While political parties don't win if they commit themselves to old ideas, no matter how successful, nor do they win by marginally repositioning a policy message. Kinnock's defeats in 1987 and 1992 can be seen in this light, as can Cameron's failure to win outright in 2010.

Rather, true success comes when a completely fresh vision and message is offered to the electorate. This doesn't mean dumping on the past, but accepting that history's ideas can't win the battles of the future.

Ed Miliband thus has three options: (a) to take the Progress approach and revive New Labour; (b) to shift away from New Labour and abandon some of its policy proposals; or (c) to offer the public a completely new 'governing philosophy'. While option (a) seems very unlikely, my worry is that we will end up with (b), when what we need is (c).

Of course, developing a new philosophy is not an easy political or intellectual task; the only attempt at it thus far is Blue Labour. Whilst I have written on Blue Labour and am sympathetic to it, it is clear that intellectually it is still disparate, without a totally coherent structure or message. Similarly, it has come across a tide of political opposition within the Labour Party, with many striving to bury it.
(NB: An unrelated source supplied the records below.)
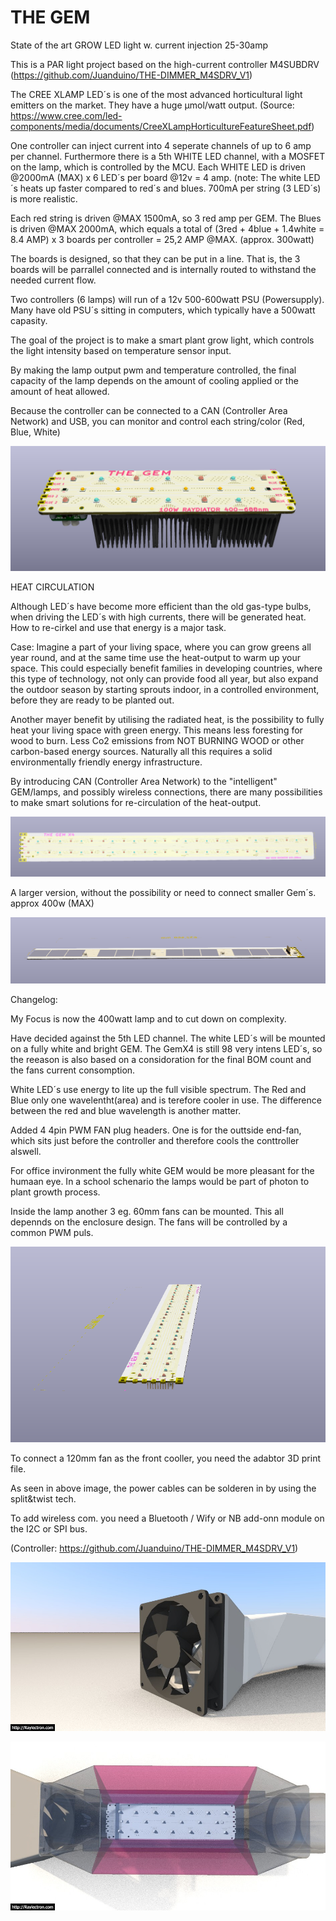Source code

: # THE GEM
 State of the art GROW LED light w. current injection 25-30amp
 
 This is a PAR light project based on the high-current controller M4SUBDRV (https://github.com/Juanduino/THE-DIMMER_M4SDRV_V1)
 
 The CREE XLAMP LED´s is one of the most advanced horticultural light emitters on the market. They have a huge µmol/watt output. (Source: https://www.cree.com/led-components/media/documents/CreeXLampHorticultureFeatureSheet.pdf)
 
 One controller can inject current into 4 seperate channels of up to 6 amp per channel. Furthermore there is a 5th WHITE LED channel, with a MOSFET on the lamp, which is controlled by the MCU. Each WHITE LED is driven @2000mA (MAX) x 6 LED´s per board @12v = 4 amp. (note: The white LED´s heats up faster compared to red´s and blues. 700mA per string (3 LED´s) is more realistic.
 
 Each red string is driven @MAX 1500mA, so 3 red amp per GEM. The Blues is driven @MAX 2000mA, which equals a total of (3red + 4blue + 1.4white = 8.4 AMP) x 3 boards per controller = 25,2 AMP @MAX. (approx. 300watt) 
 
 The boards is designed, so that they can be put in a line. That is, the 3 boards will be parrallel connected and is internally routed to withstand the needed current flow.
 
 Two controllers (6 lamps) will run of a 12v 500-600watt PSU (Powersupply). Many have old PSU´s sitting in computers, which typically have a 500watt capasity.
 
 The goal of the project is to make a smart plant grow light, which controls the light intensity based on temperature sensor input.
 
 By making the lamp output pwm and temperature controlled, the final capacity of the lamp depends on the amount of cooling applied or the amount of heat allowed.
 
 Because the controller can be connected to a CAN (Controller Area Network) and USB, you can monitor and control each string/color (Red, Blue, White)

 
 ![TOP](https://github.com/Juanduino/THE-GEM/blob/main/Images/TOP.PNG)
 
 HEAT CIRCULATION
 
Although LED´s have become more efficient than the old gas-type bulbs, when driving the LED´s with high currents, there will be generated heat. How to re-cirkel and use that energy is a major task.

Case: Imagine a part of your living space, where you can grow greens all year round, and at the same time use the heat-output to warm up your space. This could especially benefit families in developing countries, where this type of technology, not only can provide food all year, but also expand the outdoor season by starting sprouts indoor, in a controlled environment, before they are ready to be planted out. 

Another mayer benefit by utilising the radiated heat, is the possibility to fully heat your living space with green energy. This means less foresting for wood to burn. Less Co2 emissions from NOT BURNING WOOD or other carbon-based energy sources. Naturally all this requires a solid environmentally friendly energy infrastructure.

By introducing CAN (Controller Area Network) to the "intelligent" GEM/lamps, and possibly wireless connections, there are many possibilities to make smart solutions for re-circulation of the heat-output.

![x4](https://github.com/Juanduino/THE-GEM/blob/main/Images/GemX4_top.PNG)

A larger version, without the possibility or need to connect smaller Gem´s. approx 400w (MAX) 

 ![TOP](https://github.com/Juanduino/THE-GEM/blob/main/Images/GemX4_back.PNG)
 
 Changelog:
 
 My Focus is now the 400watt lamp and to cut down on complexity.
 
 Have decided against the 5th LED channel. The white LED´s will be mounted on a fully white and bright GEM. The GemX4 is still 98 very intens LED´s, so the reeason is also based on a considoration for the final BOM count and the fans current consomption.

White LED´s use energy to lite up the full visible spectrum. The Red and Blue only one wavelentht(area) and  is terefore cooler in use. The difference  between the red and blue wavelength  is another matter. 

Added 4 4pin PWM FAN plug headers. One is for the outtside end-fan, which sits just before the controller and therefore cools the conttroller alswell.

For office invironment the fully white GEM would be more pleasant for the  humaan eye.  In a school schenario the lamps would  be part of  photon to plant  growth process. 

Inside the lamp another 3 eg. 60mm fans can be mounted. This all  depennds on the enclosure design. The fans will be controlled by a common PWM puls.


 ![perspectve](https://github.com/Juanduino/THE-GEM/blob/main/Images/perspectve.PNG)
 
 To connect a 120mm fan as the front cooller,  you need the adabtor 3D print  file.
 
 As seen in above image, the power cables can be solderen in  by using the  split&twist tech.
 
 To add wireless com. you need a Bluetooth / Wify or NB add-onn module on the I2C or SPI bus.
 
 (Controller: https://github.com/Juanduino/THE-DIMMER_M4SDRV_V1)
 
  ![Adaptor](https://github.com/Juanduino/THE-GEM/blob/main/Images/adaptor.jpg)
  
   ![Enclosure](https://github.com/Juanduino/THE-GEM/blob/main/Images/GEM_enclosure_OpenLight.jpg)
Still, it persists in gathering interest and, until I see an equally original proposal of where Labour should go, I think it offers the best hope for winning in 2015. As Chuka Umunna wrote today on Left Foot Forward, Labour has to offer a vision to the electorate. The problem at the moment is that Labour's 'vision' consists solely of a moderately different deficit reduction plan to the Coalition's. This is not the stuff of winning elections.


Wednesday, 11 May 2011

U-turns and policy-making

For my first post I thought I would write about the announcement made this week by David Willetts, the universities minister, that students from wealthy families may be able to buy places at top universities.

I'm not going to rant and rave about the injustice of the proposal, although I think it is wrong for many reasons, but make a comment instead on what this says about the Coalition's policy-making process.
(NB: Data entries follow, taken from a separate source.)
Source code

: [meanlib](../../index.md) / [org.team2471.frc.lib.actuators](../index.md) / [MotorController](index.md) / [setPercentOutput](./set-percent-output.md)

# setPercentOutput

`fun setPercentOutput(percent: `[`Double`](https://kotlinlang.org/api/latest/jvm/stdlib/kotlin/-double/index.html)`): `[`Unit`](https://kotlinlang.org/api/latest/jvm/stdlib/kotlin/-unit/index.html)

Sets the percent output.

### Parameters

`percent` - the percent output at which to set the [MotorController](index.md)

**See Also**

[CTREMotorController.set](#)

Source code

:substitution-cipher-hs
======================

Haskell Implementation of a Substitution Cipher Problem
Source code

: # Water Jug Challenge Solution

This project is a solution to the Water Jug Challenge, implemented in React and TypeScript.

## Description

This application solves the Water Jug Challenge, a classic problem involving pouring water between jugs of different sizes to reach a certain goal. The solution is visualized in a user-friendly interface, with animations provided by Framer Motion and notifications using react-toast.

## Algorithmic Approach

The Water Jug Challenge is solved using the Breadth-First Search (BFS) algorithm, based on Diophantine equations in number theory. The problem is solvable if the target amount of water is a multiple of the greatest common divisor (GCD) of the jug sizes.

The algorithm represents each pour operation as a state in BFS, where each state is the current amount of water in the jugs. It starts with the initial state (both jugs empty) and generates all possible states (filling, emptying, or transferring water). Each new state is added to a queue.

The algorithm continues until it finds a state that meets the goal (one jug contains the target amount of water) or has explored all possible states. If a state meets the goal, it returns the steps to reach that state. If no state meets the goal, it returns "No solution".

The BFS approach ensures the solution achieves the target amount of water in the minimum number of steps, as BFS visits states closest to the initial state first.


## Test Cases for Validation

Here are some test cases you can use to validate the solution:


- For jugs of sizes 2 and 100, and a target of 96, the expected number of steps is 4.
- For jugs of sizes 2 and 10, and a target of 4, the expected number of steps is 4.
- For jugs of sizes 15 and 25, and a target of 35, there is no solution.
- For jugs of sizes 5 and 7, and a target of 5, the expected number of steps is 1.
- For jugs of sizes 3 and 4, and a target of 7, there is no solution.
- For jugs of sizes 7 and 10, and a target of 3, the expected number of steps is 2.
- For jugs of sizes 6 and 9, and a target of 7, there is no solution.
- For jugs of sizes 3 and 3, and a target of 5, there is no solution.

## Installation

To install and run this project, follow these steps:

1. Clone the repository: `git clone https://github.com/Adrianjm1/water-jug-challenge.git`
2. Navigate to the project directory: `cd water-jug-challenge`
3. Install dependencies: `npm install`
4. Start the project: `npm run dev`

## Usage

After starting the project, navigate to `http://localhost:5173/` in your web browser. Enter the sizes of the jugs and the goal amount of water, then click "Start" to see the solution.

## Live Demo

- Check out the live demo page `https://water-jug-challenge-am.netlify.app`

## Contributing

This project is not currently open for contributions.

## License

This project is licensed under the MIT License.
The Government's u-turn, which seemed inevitable from the moment the policy was aired, happened on the same day, so it probably won the prize for the quickest policy reversal in recent memory. Yet the most important feature of the story is that it is clearly part of a definable trend.
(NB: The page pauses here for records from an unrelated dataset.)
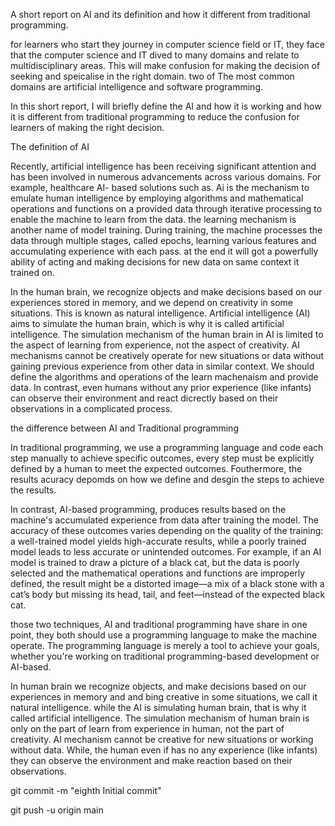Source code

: A short report on AI and its definition and how it different from traditional programming.



for learners who start they journey in computer science field or IT,  they face that the computer science and IT dived to many domains and relate to multidisciplinary areas. This will make confusion for making the decision of seeking and speicalise in the right domain. two of The most common domains are artificial intelligence and software programming.

In this short report, I will briefly define the AI and how it is working and how it is different from traditional programming to  reduce the confusion for learners of making the right decision.


The definition of AI

Recently, artificial intelligence has been receiving significant attention and has been involved in numerous advancements across various domains. For example, healthcare AI- based solutions such as. Ai is the mechanism to emulate human intelligence by employing algorithms and mathematical operations and functions on a provided data through iterative processing to enable the machine to learn from the data. the learning mechanism is another name of model training. During training, the machine processes the data through multiple stages, called epochs, learning various features and accumulating experience with each pass. at the end it will got a powerfully ability of acting and making decisions for new data on same context it trained on. 

In the human brain, we recognize objects and make decisions based on our experiences stored in memory, and we depend on creativity in some situations. This is known as natural intelligence. Artificial intelligence (AI) aims to simulate the human brain, which is why it is called artificial intelligence. The simulation mechanism of the human brain in AI is limited to the aspect of learning from experience, not the aspect of creativity. AI mechanisms cannot be creatively operate for new situations or data without gaining previous experience from other data in similar context. We should define the algorithms and operations of the learn machenaism and provide data. In contrast, even humans without any prior experience (like infants) can observe their environment and react dicrectly based on their observations in a complicated process.



the difference between AI and Traditional programming
 

In traditional programming, we use a programming language and code each step manually to achieve specific outcomes, every step must be explicitly defined by a human to meet the expected outcomes. Fouthermore, the results acuracy depomds on how we define and desgin the steps to achieve the results.

In contrast, AI-based programming, produces results based on the machine's accumulated experience from data after training the model. The accuracy of these outcomes varies depending on the quality of the training: a well-trained model yields high-accurate results, while a poorly trained model leads to less accurate or unintended outcomes. For example, if an AI model is trained to draw a picture of a black cat, but the data is poorly selected and the mathematical operations and functions are improperly defined, the result might be a distorted image—a mix of a black stone with a cat’s body but missing its head, tail, and feet—instead of the expected black cat.


those two techniques, AI and traditional programming have share in one point, they both should use a programming language to make the machine operate. The programming language is merely a tool to achieve your goals, whether you're working on traditional programming-based development or AI-based. 


In human brain we recognize objects, and make decisions based on our experiences in memory and and bing creative in some situations, we call it natural intelligence. while the AI is simulating human brain, that is why it called artificial intelligence. The simulation mechanism of human brain is only on the part of learn from experience in human, not the part of creativity. AI mechanism cannot be creative for new situations or working without data. While, the human even if has no any experience (like infants) they can observe the environment and make reaction based on their observations.




git commit -m "eighth Initial commit"


git push -u origin main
The first policy reversal was probably the school sports u-turn, followed by the decision not to sell-off part of the nation's forestry. We have of course seen a remarkable change of direction over the NHS plans, as well as a less publicised announcement about plans to slow down the scale of public sector outsourcing. Now we have Willetts' humiliation. That is five on my count, and there are probably more.

What does this suggest about Coalition policy-making? In crude terms, it seems that they are not thinking things through, in terms of the objectives of policy, the practicalities and the public reaction. The strategy seems to be to work-up and announce a new policy and, if all these three things work against it, dump it. Usually, you would expect these factors to be thought through during the early stages of the policy-making process.

Why might this be? In a Dispatches documentary this week, Cameron and Clegg both said they been strongly influenced by Tony Blair's belief that he was far too slow during New Labour's first term and, as a result, what he came to see as his central domestic mission - public sector reform - never quite reached the heights he had hoped.

Cameron seems to think that his government must avoid - at all costs - taking things slowly. And I think this is probably why there have been so many ill-thought through policies. What Cameron must learn - and there is scant evidence that he is doing so - is that policy-making is a long, difficult process which must account for a multitude of variables.

This week should have been a good one for Cameron, given his party's good local election results and Labour's very mixed ones. However, if Cameron doesn't learn the lesson of the u-turn, he may find that more good weeks are turned to bad.